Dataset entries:
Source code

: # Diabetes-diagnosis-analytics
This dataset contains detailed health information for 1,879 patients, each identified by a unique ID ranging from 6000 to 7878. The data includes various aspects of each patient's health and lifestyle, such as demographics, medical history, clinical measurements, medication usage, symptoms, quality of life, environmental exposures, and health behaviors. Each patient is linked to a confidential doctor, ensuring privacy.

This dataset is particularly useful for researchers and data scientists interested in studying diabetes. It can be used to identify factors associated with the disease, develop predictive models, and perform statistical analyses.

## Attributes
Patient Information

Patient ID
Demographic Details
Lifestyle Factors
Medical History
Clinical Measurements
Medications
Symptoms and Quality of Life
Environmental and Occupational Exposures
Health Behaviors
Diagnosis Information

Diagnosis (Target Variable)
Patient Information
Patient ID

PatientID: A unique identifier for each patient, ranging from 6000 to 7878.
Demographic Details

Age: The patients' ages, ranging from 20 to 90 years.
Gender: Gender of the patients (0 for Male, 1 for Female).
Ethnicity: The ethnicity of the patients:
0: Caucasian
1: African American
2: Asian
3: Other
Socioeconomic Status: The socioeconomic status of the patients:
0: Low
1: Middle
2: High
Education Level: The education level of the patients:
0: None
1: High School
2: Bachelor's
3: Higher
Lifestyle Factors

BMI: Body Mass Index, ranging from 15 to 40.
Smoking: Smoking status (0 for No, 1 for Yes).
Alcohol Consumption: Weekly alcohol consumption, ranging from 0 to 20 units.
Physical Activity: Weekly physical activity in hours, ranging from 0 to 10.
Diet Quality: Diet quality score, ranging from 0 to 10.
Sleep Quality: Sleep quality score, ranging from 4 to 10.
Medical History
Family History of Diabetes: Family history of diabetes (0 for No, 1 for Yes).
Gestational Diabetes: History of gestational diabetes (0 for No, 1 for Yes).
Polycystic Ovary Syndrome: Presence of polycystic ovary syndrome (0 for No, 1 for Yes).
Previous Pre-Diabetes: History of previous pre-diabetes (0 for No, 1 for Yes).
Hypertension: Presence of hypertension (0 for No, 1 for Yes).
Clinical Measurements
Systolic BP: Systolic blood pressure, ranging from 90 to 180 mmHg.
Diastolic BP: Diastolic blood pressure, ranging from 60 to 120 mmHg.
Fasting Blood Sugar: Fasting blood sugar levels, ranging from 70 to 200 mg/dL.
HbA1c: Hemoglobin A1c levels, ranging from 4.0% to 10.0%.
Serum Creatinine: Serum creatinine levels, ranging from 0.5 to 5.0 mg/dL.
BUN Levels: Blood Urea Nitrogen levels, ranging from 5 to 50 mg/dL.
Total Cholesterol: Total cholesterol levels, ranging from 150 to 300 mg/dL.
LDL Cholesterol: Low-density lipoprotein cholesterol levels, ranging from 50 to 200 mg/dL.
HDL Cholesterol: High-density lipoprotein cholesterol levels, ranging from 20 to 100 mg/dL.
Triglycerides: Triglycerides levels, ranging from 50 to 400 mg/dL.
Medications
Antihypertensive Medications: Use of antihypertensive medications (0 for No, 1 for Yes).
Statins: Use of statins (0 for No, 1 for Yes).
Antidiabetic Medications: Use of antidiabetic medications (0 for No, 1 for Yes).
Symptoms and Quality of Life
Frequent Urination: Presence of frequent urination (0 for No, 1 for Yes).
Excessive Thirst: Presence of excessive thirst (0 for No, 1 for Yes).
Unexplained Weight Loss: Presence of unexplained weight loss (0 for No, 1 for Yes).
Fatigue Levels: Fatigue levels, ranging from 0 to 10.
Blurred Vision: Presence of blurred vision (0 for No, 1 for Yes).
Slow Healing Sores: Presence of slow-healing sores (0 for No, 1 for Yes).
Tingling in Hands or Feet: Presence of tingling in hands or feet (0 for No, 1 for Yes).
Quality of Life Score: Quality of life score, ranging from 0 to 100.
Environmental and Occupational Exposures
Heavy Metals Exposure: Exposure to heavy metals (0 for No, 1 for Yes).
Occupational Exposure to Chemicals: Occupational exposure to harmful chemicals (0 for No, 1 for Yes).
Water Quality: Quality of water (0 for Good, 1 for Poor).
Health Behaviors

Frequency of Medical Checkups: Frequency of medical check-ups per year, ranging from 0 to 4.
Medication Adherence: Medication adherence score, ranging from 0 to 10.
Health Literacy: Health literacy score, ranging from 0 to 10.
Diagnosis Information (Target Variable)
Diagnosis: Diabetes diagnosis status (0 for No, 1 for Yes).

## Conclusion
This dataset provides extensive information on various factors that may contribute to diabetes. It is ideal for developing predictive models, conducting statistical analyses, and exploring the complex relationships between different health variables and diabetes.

- Work task -
Exactly how many lines in the data above contain the word "Cholesterol"? Respond with the number and nothing more.

- Solution for this task -
3